CS SEMINAR

Differential Privacy Dynamics of Langevin Diffusion and Noisy Gradient Descent

Speaker
Miss Ye Jiayuan, PhD student, School of Computing, National University of Singapore
Chaired by
Dr Arnab BHATTACHARYYA, Associate Professor, School of Computing
arnab@comp.nus.edu.sg

31 Mar 2021 Wednesday, 04:00 PM to 05:00 PM

via Zoom

Abstract:
In an iterative machine learning algorithm (e.g. noisy gradient descent), the final released model leaks information about data records. As an estimate for this leakage, a differential privacy guarantee gives an upper bound on how changing a single data record influences the released model's distribution. Given an algorithm, we would like to derive the lowest differential privacy guarantee to enable more training iterations under a constrained privacy budget, thus improving the released model's utility.

The fundamental difficulty for the privacy analysis lies in the complex random mapping from the dataset to the released model parameter after many training iterations. Due to this obstacle, most existing techniques [Bassily, Smith & Thakurta, 2014; Abadi et al., 2016] assume a strong adversary who observes model parameters in every training iteration. They then analyze for a single iteration and compose the privacy loss for multiple iterations. Therefore in these analyses, the privacy loss grows unboundedly as the number of training iterations increases.

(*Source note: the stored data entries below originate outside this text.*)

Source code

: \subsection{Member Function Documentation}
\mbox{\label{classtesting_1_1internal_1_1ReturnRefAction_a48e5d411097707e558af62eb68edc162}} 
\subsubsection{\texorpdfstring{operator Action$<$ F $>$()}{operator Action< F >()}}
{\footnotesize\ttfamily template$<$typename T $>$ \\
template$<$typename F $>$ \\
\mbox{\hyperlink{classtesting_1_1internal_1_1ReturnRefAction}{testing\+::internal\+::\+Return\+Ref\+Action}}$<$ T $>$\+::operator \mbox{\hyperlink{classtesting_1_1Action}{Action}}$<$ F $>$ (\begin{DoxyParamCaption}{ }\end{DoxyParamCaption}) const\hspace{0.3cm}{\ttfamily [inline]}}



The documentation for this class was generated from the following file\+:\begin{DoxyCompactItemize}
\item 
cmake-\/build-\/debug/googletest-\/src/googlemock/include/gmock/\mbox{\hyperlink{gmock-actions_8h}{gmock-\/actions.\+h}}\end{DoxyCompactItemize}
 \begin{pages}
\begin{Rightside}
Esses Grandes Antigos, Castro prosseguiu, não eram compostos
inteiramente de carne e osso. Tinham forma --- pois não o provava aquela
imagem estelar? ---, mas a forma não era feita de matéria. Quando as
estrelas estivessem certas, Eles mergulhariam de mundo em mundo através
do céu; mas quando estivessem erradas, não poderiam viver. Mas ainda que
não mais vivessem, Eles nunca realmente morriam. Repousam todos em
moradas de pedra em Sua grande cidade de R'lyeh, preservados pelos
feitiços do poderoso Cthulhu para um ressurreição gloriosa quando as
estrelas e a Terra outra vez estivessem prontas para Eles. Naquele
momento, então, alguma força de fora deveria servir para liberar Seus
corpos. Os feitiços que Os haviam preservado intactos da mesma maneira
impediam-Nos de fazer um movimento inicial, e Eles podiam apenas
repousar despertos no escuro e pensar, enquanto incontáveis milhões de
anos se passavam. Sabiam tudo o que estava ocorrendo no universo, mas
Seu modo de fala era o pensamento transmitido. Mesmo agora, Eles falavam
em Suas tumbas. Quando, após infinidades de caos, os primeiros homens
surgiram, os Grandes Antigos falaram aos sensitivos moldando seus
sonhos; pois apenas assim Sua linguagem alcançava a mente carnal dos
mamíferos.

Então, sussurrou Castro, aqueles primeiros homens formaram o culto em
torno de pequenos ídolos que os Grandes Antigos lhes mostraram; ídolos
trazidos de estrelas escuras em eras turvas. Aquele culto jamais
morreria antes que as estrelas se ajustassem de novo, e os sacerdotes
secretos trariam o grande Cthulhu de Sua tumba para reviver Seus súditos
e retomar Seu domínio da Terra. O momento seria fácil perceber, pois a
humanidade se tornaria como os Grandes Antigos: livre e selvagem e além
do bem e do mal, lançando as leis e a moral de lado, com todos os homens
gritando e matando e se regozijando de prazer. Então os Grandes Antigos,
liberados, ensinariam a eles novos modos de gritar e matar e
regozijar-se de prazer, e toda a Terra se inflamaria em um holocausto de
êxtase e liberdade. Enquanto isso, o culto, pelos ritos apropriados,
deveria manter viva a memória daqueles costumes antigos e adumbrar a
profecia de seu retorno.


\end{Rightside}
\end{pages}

Our analysis overcomes this limitation and assumes that the adversary observes only the last model. We formulate the iterative evolution of the intermediate model parameter's probability density function and then use it to derive differential privacy loss dynamics as the number of training iterations increases. For $K$ iterations of noisy gradient descent training, we prove an exponentially converging differential privacy guarantee for strongly convex, smooth loss. We prove by construction that this differential privacy guarantee is tight as upper bound, in the sense that the exact differential privacy loss on constructed datasets and loss function is of the same order. This is based on joint work with Rishav Chourasia and Reza Shokri, and the paper is available at https://arxiv.org/abs/2102.05855.


Biodata:
Ye Jiayuan is a PhD student majoring in computer science at School of Computing, National University of Singapore. She is advised by professor Reza Shokri. Jiayuan is interested in trustworthy Machine Learning, with more focus on privacy-preserving machine learning currently.